→ What this task involves: Every line below between the one holding "4:08 PM UTC" and the one holding "股市已然感受到了这种影响，自", inclusive, should be copied exactly, and no other line.

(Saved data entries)
-=-=-=-=-

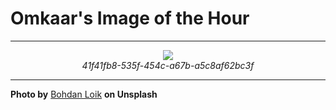 # Omkaar's Image of the Hour

---

<div align="center">

<a href="https://unsplash.com/photos/a-modern-apartment-building-surrounded-by-trees-Qvhf8iFhu9c">
  <img src="https://images.unsplash.com/photo-1750762367188-2f884520d63d?crop=entropy&cs=tinysrgb&fit=max&fm=jpg&ixid=M3w3NjA2Nzh8MHwxfHJhbmRvbXx8fHx8fHx8fDE3NTE3NDIwMDB8&ixlib=rb-4.1.0&q=80&w=1080" style="max-width:100%; height:auto;">
</a>

<br>
<i>41f41fb8-535f-454c-a67b-a5c8af62bc3f</i>

</div>

---

**Photo by** [Bohdan Loik](https://unsplash.com/@bohdanloik) **on Unsplash**

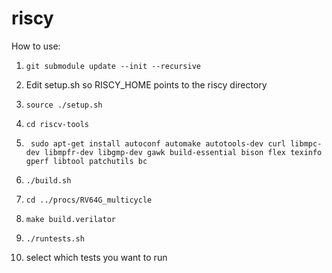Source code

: riscy
=====

How to use:

1) `git submodule update --init --recursive`

2) Edit setup.sh so RISCY_HOME points to the riscy directory

3) `source ./setup.sh`

4) `cd riscv-tools`

5) ` sudo apt-get install autoconf automake autotools-dev curl libmpc-dev libmpfr-dev libgmp-dev gawk build-essential bison flex texinfo gperf libtool patchutils bc`

6) `./build.sh`

7) `cd ../procs/RV64G_multicycle`

8) `make build.verilator`

9) `./runtests.sh`

10) select which tests you want to run
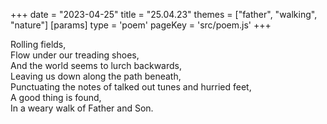 +++
date = "2023-04-25"
title = "25.04.23"
themes = ["father", "walking", "nature"]
[params]
  type = 'poem'
  pageKey = 'src/poem.js'
+++

Rolling fields,  
Flow under our treading shoes,  
And the world seems to lurch backwards,  
Leaving us down along the path beneath,  
Punctuating the notes of talked out tunes and hurried feet,  
A good thing is found,  
In a weary walk of Father and Son.
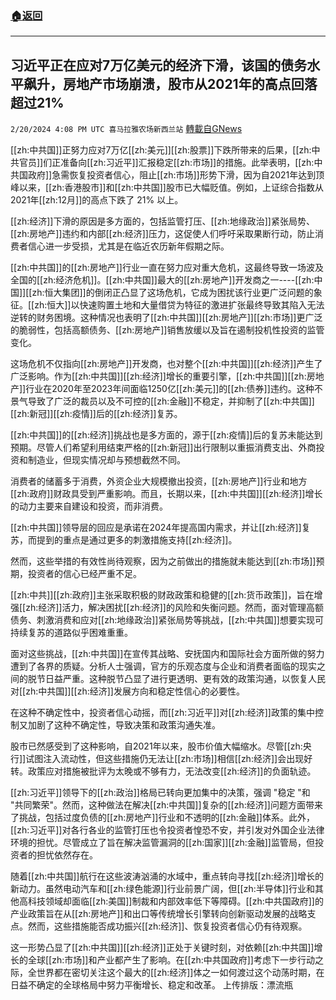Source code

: ###  [:house:返回](README.md)
---


## 习近平正在应对7万亿美元的经济下滑，该国的债务水平飙升，房地产市场崩溃，股市从2021年的高点回落超过21%
`2/20/2024 4:08 PM UTC 喜马拉雅农场新西兰站` [轉載自GNews](https://gnews.org/articles/2326263)

[[zh:中共国]]正努力应对7万亿[[zh:美元]][[zh:股票]]下跌所带来的后果，[[zh:中共官员]]们正准备向[[zh:习近平]]汇报稳定[[zh:市场]]的措施。此举表明，[[zh:中共国政府]]急需恢复投资者信心，阻止[[zh:市场]]形势下滑，因为自2021年达到顶峰以来，[[zh:香港股市]]和[[zh:中共国]]股市已大幅贬值。例如，上证综合指数从2021年[[zh:12月]]的高点下跌了 21% 以上。

[[zh:经济]]下滑的原因是多方面的，包括监管打压、[[zh:地缘政治]]紧张局势、[[zh:房地产]]违约和内部[[zh:经济]]压力，这促使人们呼吁采取果断行动，防止消费者信心进一步受损，尤其是在临近农历新年假期之际。

[[zh:中共国]]的[[zh:房地产]]行业一直在努力应对重大危机，这最终导致一场波及全国的[[zh:经济危机]]。[[zh:中共国]]最大的[[zh:房地产]]开发商之一----[[zh:中国]][[zh:恒大集团]]的倒闭正凸显了这场危机，它成为困扰该行业更广泛问题的象征。[[zh:恒大]]以快速购置土地和大量借贷为特征的激进扩张最终导致其陷入无法逆转的财务困境。这种情况也表明了[[zh:中共国]][[zh:房地产]][[zh:市场]]更广泛的脆弱性，包括高额债务、[[zh:房地产]]销售放缓以及旨在遏制投机性投资的监管变化。

这场危机不仅指向[[zh:房地产]]开发商，也对整个[[zh:中共国]][[zh:经济]]产生了广泛影响。作为[[zh:中共国]][[zh:经济]]增长的重要引擎，[[zh:中共国]][[zh:房地产]]行业在2020年至2023年间面临1250亿[[zh:美元]]的[[zh:债券]]违约。这种不景气导致了广泛的裁员以及不可控的[[zh:金融]]不稳定，并抑制了[[zh:中共国]][[zh:新冠]][[zh:疫情]]后的[[zh:经济]]复苏。

[[zh:中共国]]的[[zh:经济]]挑战也是多方面的，源于[[zh:疫情]]后的复苏未能达到预期。尽管人们希望利用结束严格的[[zh:新冠]]出行限制以重振消费支出、外商投资和制造业，但现实情况却与预想截然不同。

消费者的储蓄多于消费，外资企业大规模撤出投资，[[zh:房地产]]行业和地方[[zh:政府]]财政具受到严重影响。而且，长期以来，[[zh:中共国]][[zh:经济]]增长的动力主要来自建设和投资，而非消费。

[[zh:中共国]]领导层的回应是承诺在2024年提高国内需求，并让[[zh:经济]]复苏，而提到的重点是通过更多的刺激措施支持[[zh:经济]]。

然而，这些举措的有效性尚待观察，因为之前做出的措施就未能达到[[zh:市场]]预期，投资者的信心已经严重不足。

[[zh:中共]][[zh:政府]]主张采取积极的财政政策和稳健的[[zh:货币政策]]，旨在增强[[zh:经济]]活力，解决困扰[[zh:经济]]的风险和失衡问题。然而，面对管理高额债务、刺激消费和应对[[zh:地缘政治]]紧张局势等挑战，[[zh:中共国]]想要实现可持续复苏的道路似乎困难重重。

面对这些挑战，[[zh:中共国]]在宣传其战略、安抚国内和国际社会方面所做的努力遭到了各界的质疑。分析人士强调，官方的乐观态度与企业和消费者面临的现实之间的脱节日益严重。这种脱节凸显了进行更透明、更有效的政策沟通，以恢复人民对[[zh:中共国]][[zh:经济]]发展方向和稳定性信心的必要性。

在这种不确定性中，投资者信心动摇，而[[zh:习近平]]对[[zh:经济]]政策的集中控制又加剧了这种不确定性，导致决策和政策沟通失准。

股市已然感受到了这种影响，自2021年以来，股市价值大幅缩水。尽管[[zh:央行]]试图注入流动性，但这些措施仍无法让[[zh:市场]]相信[[zh:经济]]会出现好转。政策应对措施被批评为太晚或不够有力，无法改变[[zh:经济]]的负面轨迹。

[[zh:习近平]]领导下的[[zh:政治]]格局已转向更加集中的决策，强调 "稳定 "和 "共同繁荣"。然而，这种做法在解决[[zh:中共国]]复杂的[[zh:经济]]问题方面带来了挑战，包括过度负债的[[zh:房地产]]行业和不透明的[[zh:金融]]体系。此外，[[zh:习近平]]对各行各业的监管打压也令投资者惶恐不安，并引发对外国企业法律环境的担忧。尽管成立了旨在解决监管漏洞的[[zh:国家]][[zh:金融]]监管局，但投资者的担忧依然存在。

随着[[zh:中共国]]航行在这些波涛汹涌的水域中，重点转向寻找[[zh:经济]]增长的新动力。虽然电动汽车和[[zh:绿色能源]]行业前景广阔，但[[zh:半导体]]行业和其他高科技领域却面临[[zh:美国]]制裁和内部效率低下等障碍。[[zh:中共国政府]]的产业政策旨在从[[zh:房地产]]和出口等传统增长引擎转向创新驱动发展的战略支点。然而，这些措施能否成功振兴[[zh:经济]]、恢复投资者信心仍有待观察。

这一形势凸显了[[zh:中共国]][[zh:经济]]正处于关键时刻，对依赖[[zh:中共国]]增长的全球[[zh:市场]]和产业都产生了影响。在[[zh:中共国政府]]考虑下一步行动之际，全世界都在密切关注这个最大的[[zh:经济]]体之一如何渡过这个动荡时期，在日益不确定的全球格局中努力平衡增长、稳定和改革。
上传排版：漂流瓶
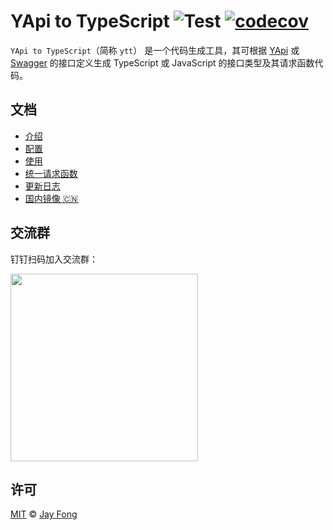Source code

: # YApi to TypeScript ![Test](https://github.com/fjc0k/yapi-to-typescript/workflows/Test/badge.svg) [![codecov](https://codecov.io/gh/fjc0k/yapi-to-typescript/branch/master/graph/badge.svg)](https://codecov.io/gh/fjc0k/yapi-to-typescript)

`YApi to TypeScript`（简称 `ytt`） 是一个代码生成工具，其可根据 [YApi](https://github.com/YMFE/yapi) 或 [Swagger](https://swagger.io/) 的接口定义生成 TypeScript 或 JavaScript 的接口类型及其请求函数代码。

## 文档

- [介绍](https://fjc0k.github.io/yapi-to-typescript/handbook/)
- [配置](https://fjc0k.github.io/yapi-to-typescript/handbook/config.html)
- [使用](https://fjc0k.github.io/yapi-to-typescript/handbook/usage.html)
- [统一请求函数](https://fjc0k.github.io/yapi-to-typescript/handbook/request.html)
- [更新日志](https://fjc0k.github.io/yapi-to-typescript/handbook/changelog.html)
- [国内镜像 🇨🇳](https://fjc0k.gitee.io/yapi-to-typescript/handbook/)

## 交流群

钉钉扫码加入交流群：

<img src="https://cdn.jsdelivr.net/gh/fjc0k/yapi-to-typescript/assets/dingtalk.jpg" width="300" />

## 许可

[MIT](https://github.com/fjc0k/yapi-to-typescript/blob/master/LICENSE) © [Jay Fong](https://github.com/fjc0k)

-=-=-=-=-

→ Task output:
`2/20/2024 4:08 PM UTC 喜马拉雅农场新西兰站` [轉載自GNews](https://gnews.org/articles/2326263)

[[zh:中共国]]正努力应对7万亿[[zh:美元]][[zh:股票]]下跌所带来的后果，[[zh:中共官员]]们正准备向[[zh:习近平]]汇报稳定[[zh:市场]]的措施。此举表明，[[zh:中共国政府]]急需恢复投资者信心，阻止[[zh:市场]]形势下滑，因为自2021年达到顶峰以来，[[zh:香港股市]]和[[zh:中共国]]股市已大幅贬值。例如，上证综合指数从2021年[[zh:12月]]的高点下跌了 21% 以上。

[[zh:经济]]下滑的原因是多方面的，包括监管打压、[[zh:地缘政治]]紧张局势、[[zh:房地产]]违约和内部[[zh:经济]]压力，这促使人们呼吁采取果断行动，防止消费者信心进一步受损，尤其是在临近农历新年假期之际。

[[zh:中共国]]的[[zh:房地产]]行业一直在努力应对重大危机，这最终导致一场波及全国的[[zh:经济危机]]。[[zh:中共国]]最大的[[zh:房地产]]开发商之一----[[zh:中国]][[zh:恒大集团]]的倒闭正凸显了这场危机，它成为困扰该行业更广泛问题的象征。[[zh:恒大]]以快速购置土地和大量借贷为特征的激进扩张最终导致其陷入无法逆转的财务困境。这种情况也表明了[[zh:中共国]][[zh:房地产]][[zh:市场]]更广泛的脆弱性，包括高额债务、[[zh:房地产]]销售放缓以及旨在遏制投机性投资的监管变化。

这场危机不仅指向[[zh:房地产]]开发商，也对整个[[zh:中共国]][[zh:经济]]产生了广泛影响。作为[[zh:中共国]][[zh:经济]]增长的重要引擎，[[zh:中共国]][[zh:房地产]]行业在2020年至2023年间面临1250亿[[zh:美元]]的[[zh:债券]]违约。这种不景气导致了广泛的裁员以及不可控的[[zh:金融]]不稳定，并抑制了[[zh:中共国]][[zh:新冠]][[zh:疫情]]后的[[zh:经济]]复苏。

[[zh:中共国]]的[[zh:经济]]挑战也是多方面的，源于[[zh:疫情]]后的复苏未能达到预期。尽管人们希望利用结束严格的[[zh:新冠]]出行限制以重振消费支出、外商投资和制造业，但现实情况却与预想截然不同。

消费者的储蓄多于消费，外资企业大规模撤出投资，[[zh:房地产]]行业和地方[[zh:政府]]财政具受到严重影响。而且，长期以来，[[zh:中共国]][[zh:经济]]增长的动力主要来自建设和投资，而非消费。

[[zh:中共国]]领导层的回应是承诺在2024年提高国内需求，并让[[zh:经济]]复苏，而提到的重点是通过更多的刺激措施支持[[zh:经济]]。

然而，这些举措的有效性尚待观察，因为之前做出的措施就未能达到[[zh:市场]]预期，投资者的信心已经严重不足。

[[zh:中共]][[zh:政府]]主张采取积极的财政政策和稳健的[[zh:货币政策]]，旨在增强[[zh:经济]]活力，解决困扰[[zh:经济]]的风险和失衡问题。然而，面对管理高额债务、刺激消费和应对[[zh:地缘政治]]紧张局势等挑战，[[zh:中共国]]想要实现可持续复苏的道路似乎困难重重。

面对这些挑战，[[zh:中共国]]在宣传其战略、安抚国内和国际社会方面所做的努力遭到了各界的质疑。分析人士强调，官方的乐观态度与企业和消费者面临的现实之间的脱节日益严重。这种脱节凸显了进行更透明、更有效的政策沟通，以恢复人民对[[zh:中共国]][[zh:经济]]发展方向和稳定性信心的必要性。

在这种不确定性中，投资者信心动摇，而[[zh:习近平]]对[[zh:经济]]政策的集中控制又加剧了这种不确定性，导致决策和政策沟通失准。

股市已然感受到了这种影响，自2021年以来，股市价值大幅缩水。尽管[[zh:央行]]试图注入流动性，但这些措施仍无法让[[zh:市场]]相信[[zh:经济]]会出现好转。政策应对措施被批评为太晚或不够有力，无法改变[[zh:经济]]的负面轨迹。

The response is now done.